The Open COVID Pledge isn’t the only initiative addressing access to the vaccine. The Free The Vaccine campaign is a new initiative with the goal of ensuring that the coronavirus vaccine is sustainably priced, available to all, and free at the point-of-delivery. The campaign is a partnership between Universities Allied for Essential Medicines (UAEM), a student-led organization that works to increase access to affordable medicines, and the Center for Artistic Activism (C4AA), which trains people around the world to use creativity to influence power. In its current phase, the Free The Vaccine campaign has focused on advocating for institutions to sign the Open COVID Pledge. But if the goal of this campaign is not met, access to the vaccine will come down to two important questions: who has insurance? And, who has the income to pay for it? If this is the case, COVID-19 deaths will continue to discriminate by race and socioeconomic status, leaving very little to no hope of correcting the colossal injustices we’re seeing. If we do not address affordability, we will see prevention efforts stymied and possibly limited to wealthier, whiter communities and failing in poor minority populations, which means transmission will not be controlled.

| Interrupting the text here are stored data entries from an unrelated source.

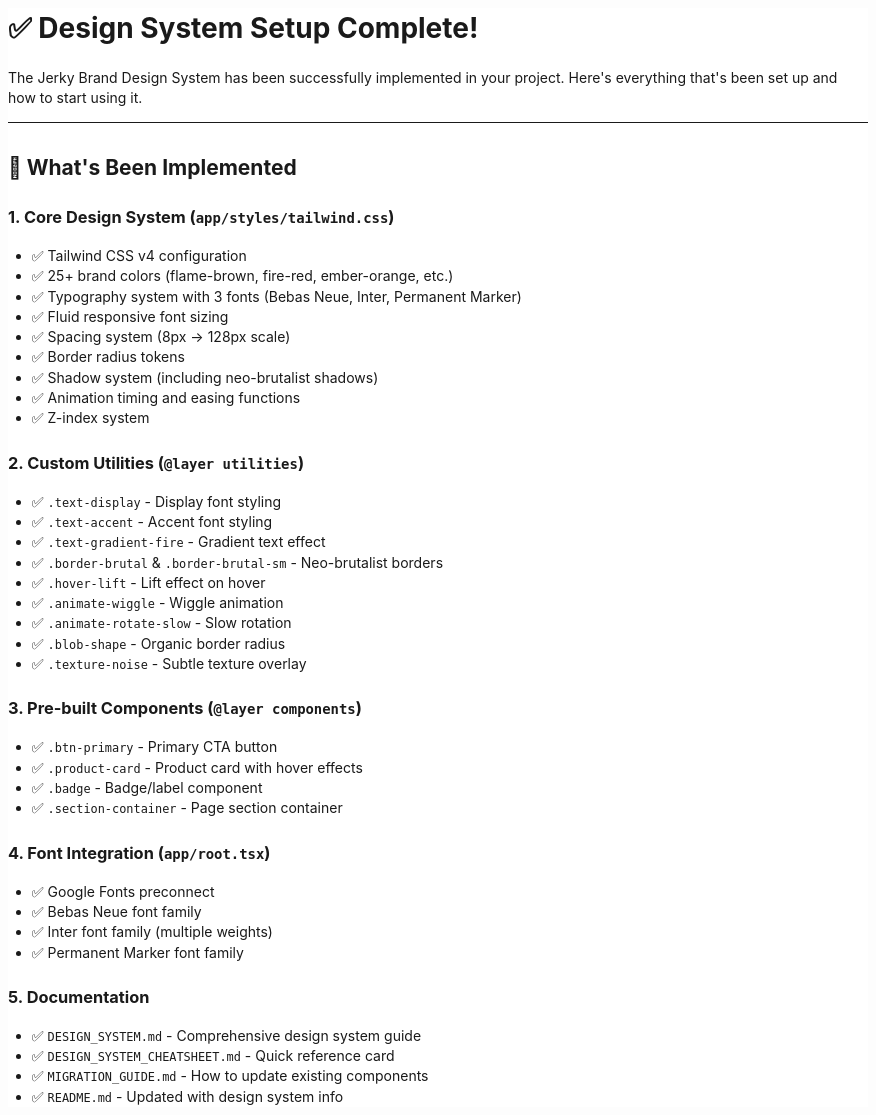 # ✅ Design System Setup Complete!

The Jerky Brand Design System has been successfully implemented in your project. Here's everything that's been set up and how to start using it.

---

## 🎉 What's Been Implemented

### 1. **Core Design System** (`app/styles/tailwind.css`)

- ✅ Tailwind CSS v4 configuration
- ✅ 25+ brand colors (flame-brown, fire-red, ember-orange, etc.)
- ✅ Typography system with 3 fonts (Bebas Neue, Inter, Permanent Marker)
- ✅ Fluid responsive font sizing
- ✅ Spacing system (8px → 128px scale)
- ✅ Border radius tokens
- ✅ Shadow system (including neo-brutalist shadows)
- ✅ Animation timing and easing functions
- ✅ Z-index system

### 2. **Custom Utilities** (`@layer utilities`)

- ✅ `.text-display` - Display font styling
- ✅ `.text-accent` - Accent font styling
- ✅ `.text-gradient-fire` - Gradient text effect
- ✅ `.border-brutal` & `.border-brutal-sm` - Neo-brutalist borders
- ✅ `.hover-lift` - Lift effect on hover
- ✅ `.animate-wiggle` - Wiggle animation
- ✅ `.animate-rotate-slow` - Slow rotation
- ✅ `.blob-shape` - Organic border radius
- ✅ `.texture-noise` - Subtle texture overlay

### 3. **Pre-built Components** (`@layer components`)

- ✅ `.btn-primary` - Primary CTA button
- ✅ `.product-card` - Product card with hover effects
- ✅ `.badge` - Badge/label component
- ✅ `.section-container` - Page section container

### 4. **Font Integration** (`app/root.tsx`)

- ✅ Google Fonts preconnect
- ✅ Bebas Neue font family
- ✅ Inter font family (multiple weights)
- ✅ Permanent Marker font family

### 5. **Documentation**

- ✅ `DESIGN_SYSTEM.md` - Comprehensive design system guide
- ✅ `DESIGN_SYSTEM_CHEATSHEET.md` - Quick reference card
- ✅ `MIGRATION_GUIDE.md` - How to update existing components
- ✅ `README.md` - Updated with design system info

As activists, and in collaboration with others, we demand an end to the interconnected pandemics threatening Black lives, both the coronavirus and racism. Therefore, research institutions and communities must realize that they are not exempt from our collective duty to humanity, combating racism, and public health. What we need now more than ever is a transformation of our criminal justice and healthcare systems, equality, and equity. We need the moral leadership of research institutions willing to put Black people, and all people, before profit.
To the titans of the scientific community: the Open COVID Pledge is waiting for you to sign.